Entries follow. Return each line that contains the word "subsubsection".

------ Data to examine

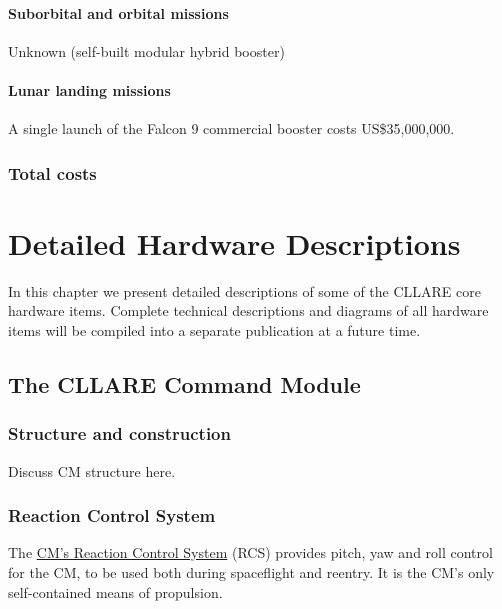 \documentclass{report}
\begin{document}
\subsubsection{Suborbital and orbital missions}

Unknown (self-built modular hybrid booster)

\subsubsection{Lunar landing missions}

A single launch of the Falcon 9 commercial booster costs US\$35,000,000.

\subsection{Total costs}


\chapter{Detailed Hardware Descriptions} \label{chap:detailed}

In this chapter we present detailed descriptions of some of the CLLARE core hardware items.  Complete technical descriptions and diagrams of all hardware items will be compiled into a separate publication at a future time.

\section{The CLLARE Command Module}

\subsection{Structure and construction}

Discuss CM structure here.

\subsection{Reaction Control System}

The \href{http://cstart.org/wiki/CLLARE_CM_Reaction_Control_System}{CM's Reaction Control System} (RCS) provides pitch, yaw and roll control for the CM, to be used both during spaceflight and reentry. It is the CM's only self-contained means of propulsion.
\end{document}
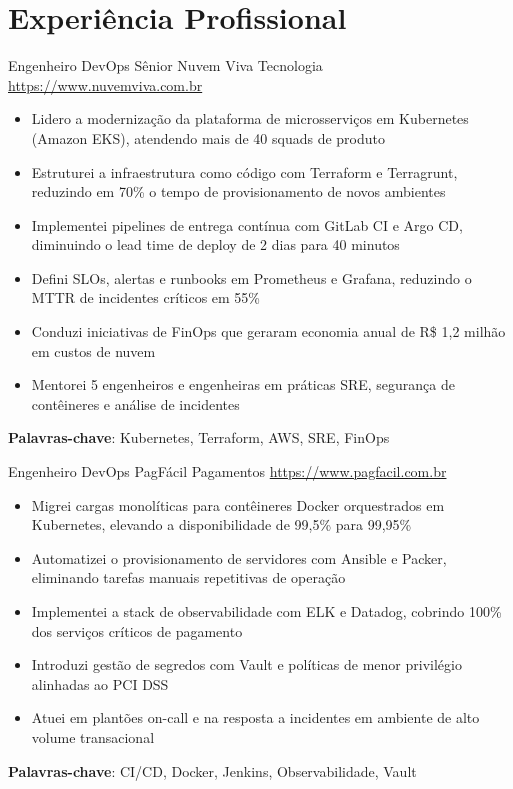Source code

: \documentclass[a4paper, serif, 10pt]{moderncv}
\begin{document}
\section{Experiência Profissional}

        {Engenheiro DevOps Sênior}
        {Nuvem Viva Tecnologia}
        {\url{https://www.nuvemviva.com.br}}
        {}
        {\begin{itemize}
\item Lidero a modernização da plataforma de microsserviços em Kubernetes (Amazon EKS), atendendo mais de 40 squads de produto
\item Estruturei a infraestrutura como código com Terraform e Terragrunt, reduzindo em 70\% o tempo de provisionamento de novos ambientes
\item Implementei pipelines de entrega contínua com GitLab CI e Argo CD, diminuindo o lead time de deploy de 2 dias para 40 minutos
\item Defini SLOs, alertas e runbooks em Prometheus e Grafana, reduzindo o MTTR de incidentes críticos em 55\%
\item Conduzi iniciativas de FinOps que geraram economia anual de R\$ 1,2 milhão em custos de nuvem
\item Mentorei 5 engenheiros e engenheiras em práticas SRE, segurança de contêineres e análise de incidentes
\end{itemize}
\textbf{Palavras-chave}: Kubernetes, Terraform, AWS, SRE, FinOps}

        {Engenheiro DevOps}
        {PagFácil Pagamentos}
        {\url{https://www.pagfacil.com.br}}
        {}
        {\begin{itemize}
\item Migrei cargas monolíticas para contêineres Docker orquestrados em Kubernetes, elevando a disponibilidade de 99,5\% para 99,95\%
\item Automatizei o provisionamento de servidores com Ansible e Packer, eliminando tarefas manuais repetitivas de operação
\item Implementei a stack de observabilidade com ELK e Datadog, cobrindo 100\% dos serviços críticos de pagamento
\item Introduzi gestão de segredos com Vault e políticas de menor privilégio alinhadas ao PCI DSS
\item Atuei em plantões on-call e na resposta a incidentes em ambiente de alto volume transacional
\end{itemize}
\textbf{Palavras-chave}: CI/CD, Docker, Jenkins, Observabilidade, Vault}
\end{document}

------------

**Problem solution**
\subsubsection{Suborbital and orbital missions}
\subsubsection{Lunar landing missions}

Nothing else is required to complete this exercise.